- _Exercise material_:
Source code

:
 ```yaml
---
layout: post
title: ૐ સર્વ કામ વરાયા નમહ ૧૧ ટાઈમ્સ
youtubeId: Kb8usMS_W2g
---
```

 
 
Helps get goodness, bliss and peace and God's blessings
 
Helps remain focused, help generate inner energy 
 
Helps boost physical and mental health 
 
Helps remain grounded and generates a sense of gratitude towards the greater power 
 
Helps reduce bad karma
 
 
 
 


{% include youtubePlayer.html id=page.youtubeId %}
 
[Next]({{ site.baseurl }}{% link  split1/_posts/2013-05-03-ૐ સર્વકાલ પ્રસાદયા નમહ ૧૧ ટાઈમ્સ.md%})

- _Exercise directions_: Reproduce the full listing word for word.

- _Answer for this exercise_:
Source code

:
 ```yaml
---
layout: post
title: ૐ સર્વ કામ વરાયા નમહ ૧૧ ટાઈમ્સ
youtubeId: Kb8usMS_W2g
---
```

 
 
Helps get goodness, bliss and peace and God's blessings
 
Helps remain focused, help generate inner energy 
 
Helps boost physical and mental health 
 
Helps remain grounded and generates a sense of gratitude towards the greater power 
 
Helps reduce bad karma
 
 
 
 


{% include youtubePlayer.html id=page.youtubeId %}
 
[Next]({{ site.baseurl }}{% link  split1/_posts/2013-05-03-ૐ સર્વકાલ પ્રસાદયા નમહ ૧૧ ટાઈમ્સ.md%})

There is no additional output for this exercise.